На всех явлениях нашего нового духа – от выродившегося, одичалого, ретроградного славянофильства до марксизма (этого «визга щенят, валяющихся на солнце», по выражению Достоевского), от декадентства до народничества – какая печать философского религиозного бессилия, бесплодия, не русской и не европейской, а только петербургской, смердяковской пошлости. Какая призрачная отвлеченность, отъединенность, оторванность от всех живых корней народного духа. – Да, есть от чего прийти в отчаяние.

Не кажется ли иногда, что в современной русской культуре происходит нечто подобное петербургским оттепелям, когда все, что было хоть и мертвым, но, по крайней мере, твердым, чистым, – вдруг слабеет, рыхлеет, расплывается в жидкую грязь? И кто знает, может быть, грязь эта – отнюдь не весенняя, а так только, временная петербургская слякоть, из тех, какие случаются и в самую глухую зимнюю пору, когда подует со взморья гнилой западный ветер, перед новым, еще пущим замерзанием и гололедицей.

Нам ли, переживающим, по крайней мере, в наших верхних культурных слоях, такой упадок, как никто в Европе, говорить о Возрождении? Нам ли, нищим из нищих, голодным из голодных (хотя духовного голода мы как будто и не чувствуем: вверху он заглушается телесною сытостью, внизу – телесным голодом), нам ли думать о предстоящем «всечеловеческом» пиршестве духа? Если оно и совершится, то где наши русские брачные одежды, которые давали бы нам право участвовать в нем?
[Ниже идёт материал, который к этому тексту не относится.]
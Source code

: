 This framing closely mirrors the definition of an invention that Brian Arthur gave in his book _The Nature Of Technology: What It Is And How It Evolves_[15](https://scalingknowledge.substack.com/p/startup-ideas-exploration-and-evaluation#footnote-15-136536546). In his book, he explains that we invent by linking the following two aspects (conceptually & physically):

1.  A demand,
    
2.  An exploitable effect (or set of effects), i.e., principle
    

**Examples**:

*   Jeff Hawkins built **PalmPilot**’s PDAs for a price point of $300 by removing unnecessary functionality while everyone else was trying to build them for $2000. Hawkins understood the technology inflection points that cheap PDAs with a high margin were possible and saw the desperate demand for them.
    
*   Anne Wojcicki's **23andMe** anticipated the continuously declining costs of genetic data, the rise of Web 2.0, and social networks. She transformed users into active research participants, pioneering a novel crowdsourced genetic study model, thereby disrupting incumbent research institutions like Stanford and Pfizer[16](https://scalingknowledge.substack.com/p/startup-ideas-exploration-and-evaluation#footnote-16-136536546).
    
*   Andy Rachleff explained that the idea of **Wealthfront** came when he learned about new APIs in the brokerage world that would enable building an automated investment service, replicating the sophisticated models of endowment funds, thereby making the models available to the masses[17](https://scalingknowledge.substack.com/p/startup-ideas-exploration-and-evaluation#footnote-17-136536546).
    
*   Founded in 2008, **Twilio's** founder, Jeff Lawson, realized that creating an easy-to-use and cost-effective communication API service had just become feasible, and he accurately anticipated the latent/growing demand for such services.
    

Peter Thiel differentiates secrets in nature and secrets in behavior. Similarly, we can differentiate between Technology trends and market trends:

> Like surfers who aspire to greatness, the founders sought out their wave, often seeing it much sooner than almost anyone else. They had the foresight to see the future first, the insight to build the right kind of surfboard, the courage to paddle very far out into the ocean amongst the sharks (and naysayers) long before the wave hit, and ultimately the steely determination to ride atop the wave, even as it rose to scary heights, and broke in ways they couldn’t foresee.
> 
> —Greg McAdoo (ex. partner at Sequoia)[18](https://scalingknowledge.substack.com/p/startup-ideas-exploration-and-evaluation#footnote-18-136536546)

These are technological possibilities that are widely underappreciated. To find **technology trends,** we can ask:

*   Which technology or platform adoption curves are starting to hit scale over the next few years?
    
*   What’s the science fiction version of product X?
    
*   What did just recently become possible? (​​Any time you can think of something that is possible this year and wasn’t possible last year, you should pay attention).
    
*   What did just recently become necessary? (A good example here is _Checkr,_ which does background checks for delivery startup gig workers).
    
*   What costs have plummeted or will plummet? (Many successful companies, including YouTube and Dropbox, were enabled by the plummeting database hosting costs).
Не пора ли, в самом деле, стать скромнее и уже окончательно отрезвиться, признав лишь бредом «священной», а может быть, даже и вовсе не священной болезни, бредом патриотического изуверства эти столь недавние, едва умолкшие предвещания Достоевского о неминуемом всемирном значении русского духа? Если когда-либо прежде русский дух и мог надеяться на подобное значение, то не должно ли ему именно в наше время оглянуться на себя и подумать о том, «чем он был и чем стал»? Да и сам пророк не отказался ли бы теперь от своего пророчества, увидев, как оно исполняется? Не повторил ли бы он с одним из друзей своих, славянофилом, который ведь тоже, по-своему, страстно верил во всемирную будущность России, но, кажется, временами, и окончательно терял эту веру:

И вот Господь неумолимоМою Россию отстранит.